Hexokinases (HKs) are the initial rate-limiting enzymes in glucose metabolism, catalyzing the phosphorylation of glucose to glucose-6-phosphate (G-6-P), thereby initiating the first committed step in glycolysis. Recent studies on tissue-resident macrophages, including microglia, have highlighted the critical role of hexokinase in glycolysis and its influence on mitochondrial function, which is dynamically regulated by inflammatory activation and plays a key role in immune responses [345–347]. Mammals express five isoforms of hexokinase (HK), with the four primary isoforms being HK1, HK2, HK3, and HK4 (also known as glucokinase), along with an additional isoform, HKDC1. Among these, HK1, HK2, and HK4 are localized to the outer mitochondrial membrane (OMM), where they interact with voltage-dependent anion channels (VDACs) to facilitate ATP-dependent glucose phosphorylation [348]. In the brain, HK1, HK2, and HK3 are expressed, but notably, HK2 levels were significantly elevated in AD patients [50, 75, 349]. RNA-seq analyses across various brain cell types, supported by in situ hybridization and immunoblotting, revealed that HK2 is selectively enriched in microglia, both in murine and human brains, compared to other brain cells. Moreover, HK2 expression was markedly elevated in microglia undergoing immune activation or associated with disease states [349]. Surprisingly, contrary to the expectation that depleting HK2—the initial enzyme in energy metabolism—would suppress metabolism, its deletion instead increased microglial energy demand and enhanced phagocytic activity [75, 349]. These findings suggest that HK2 overexpression in microglia does not efficiently support the energy requirements for phagocytosis. Interestingly, under chronic conditions such as AD, genetic or pharmacological depletion of HK2 induced a metabolic shift in microglia from glucose-dependent metabolism to lipid utilization. This metabolic adaptation enhanced ATP production, thereby delaying the onset of AD symptoms in mouse models [75, 350]. Beyond its role in glycolysis, HK2 also has non-metabolic functions [351–353], contributing to microglial inflammatory responses. Its impact on disease progression appears to be gene-dosage-dependent, as complete deletion of HK2 exacerbates inflammation and mitochondrial dysfunction, whereas partial reduction (haploinsufficiency) alleviates AD pathogenesis in AD model mice [50].

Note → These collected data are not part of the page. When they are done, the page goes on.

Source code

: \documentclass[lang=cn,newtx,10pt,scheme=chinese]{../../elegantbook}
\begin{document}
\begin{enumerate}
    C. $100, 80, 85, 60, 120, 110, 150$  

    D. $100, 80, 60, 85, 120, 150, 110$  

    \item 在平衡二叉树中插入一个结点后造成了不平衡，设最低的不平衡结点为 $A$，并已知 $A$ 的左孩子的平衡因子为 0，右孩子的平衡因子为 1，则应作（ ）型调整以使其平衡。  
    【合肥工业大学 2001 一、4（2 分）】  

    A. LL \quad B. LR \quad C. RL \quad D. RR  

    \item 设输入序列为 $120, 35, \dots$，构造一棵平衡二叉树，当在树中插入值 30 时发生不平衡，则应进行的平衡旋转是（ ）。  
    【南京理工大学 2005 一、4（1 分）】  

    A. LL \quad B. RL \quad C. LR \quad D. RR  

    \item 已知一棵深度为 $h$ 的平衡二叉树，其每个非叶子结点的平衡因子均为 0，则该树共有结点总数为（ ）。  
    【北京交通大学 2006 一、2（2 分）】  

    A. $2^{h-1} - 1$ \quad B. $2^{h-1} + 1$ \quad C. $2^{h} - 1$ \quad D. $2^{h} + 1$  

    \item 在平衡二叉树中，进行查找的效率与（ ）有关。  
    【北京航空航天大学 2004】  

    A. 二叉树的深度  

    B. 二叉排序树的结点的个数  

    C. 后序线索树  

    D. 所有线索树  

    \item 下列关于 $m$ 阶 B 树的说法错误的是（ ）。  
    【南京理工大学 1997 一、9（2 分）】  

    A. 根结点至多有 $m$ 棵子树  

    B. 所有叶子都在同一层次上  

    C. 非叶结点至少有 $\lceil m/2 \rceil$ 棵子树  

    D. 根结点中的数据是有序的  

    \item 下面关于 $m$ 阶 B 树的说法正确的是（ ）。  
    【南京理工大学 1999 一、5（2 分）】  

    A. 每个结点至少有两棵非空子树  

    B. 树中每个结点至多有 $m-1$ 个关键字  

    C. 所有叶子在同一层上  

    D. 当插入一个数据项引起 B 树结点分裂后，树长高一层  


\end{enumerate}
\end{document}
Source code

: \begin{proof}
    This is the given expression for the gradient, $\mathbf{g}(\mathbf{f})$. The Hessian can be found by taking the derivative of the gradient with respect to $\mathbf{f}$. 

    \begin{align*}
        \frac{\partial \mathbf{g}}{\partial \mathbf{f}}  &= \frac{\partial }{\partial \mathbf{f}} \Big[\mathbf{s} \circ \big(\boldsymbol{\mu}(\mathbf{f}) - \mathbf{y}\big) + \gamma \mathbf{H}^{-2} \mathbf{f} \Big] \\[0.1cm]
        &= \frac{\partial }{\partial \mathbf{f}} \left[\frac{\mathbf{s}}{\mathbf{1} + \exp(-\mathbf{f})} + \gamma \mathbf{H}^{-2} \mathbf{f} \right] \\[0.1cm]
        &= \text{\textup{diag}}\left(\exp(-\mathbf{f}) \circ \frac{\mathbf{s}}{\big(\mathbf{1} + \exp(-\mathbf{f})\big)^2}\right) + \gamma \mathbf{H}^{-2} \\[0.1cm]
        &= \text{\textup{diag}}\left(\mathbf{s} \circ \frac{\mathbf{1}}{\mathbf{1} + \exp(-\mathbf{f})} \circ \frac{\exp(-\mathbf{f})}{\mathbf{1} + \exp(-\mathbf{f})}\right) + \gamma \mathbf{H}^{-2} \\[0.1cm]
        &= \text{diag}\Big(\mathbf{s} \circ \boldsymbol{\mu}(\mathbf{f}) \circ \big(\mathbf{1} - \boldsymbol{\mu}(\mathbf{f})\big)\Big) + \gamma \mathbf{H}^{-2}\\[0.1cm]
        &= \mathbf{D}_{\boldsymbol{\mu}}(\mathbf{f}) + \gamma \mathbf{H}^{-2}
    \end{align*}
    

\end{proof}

These findings suggest that the balance between HK2's metabolic and non-metabolic functions is tightly regulated in response to physiological and pathological stimuli. Further research into the multifaceted roles of HK2 will be essential to understanding the reciprocal regulation of metabolic and inflammatory processes in microglia and their contributions to AD pathogenesis and progression.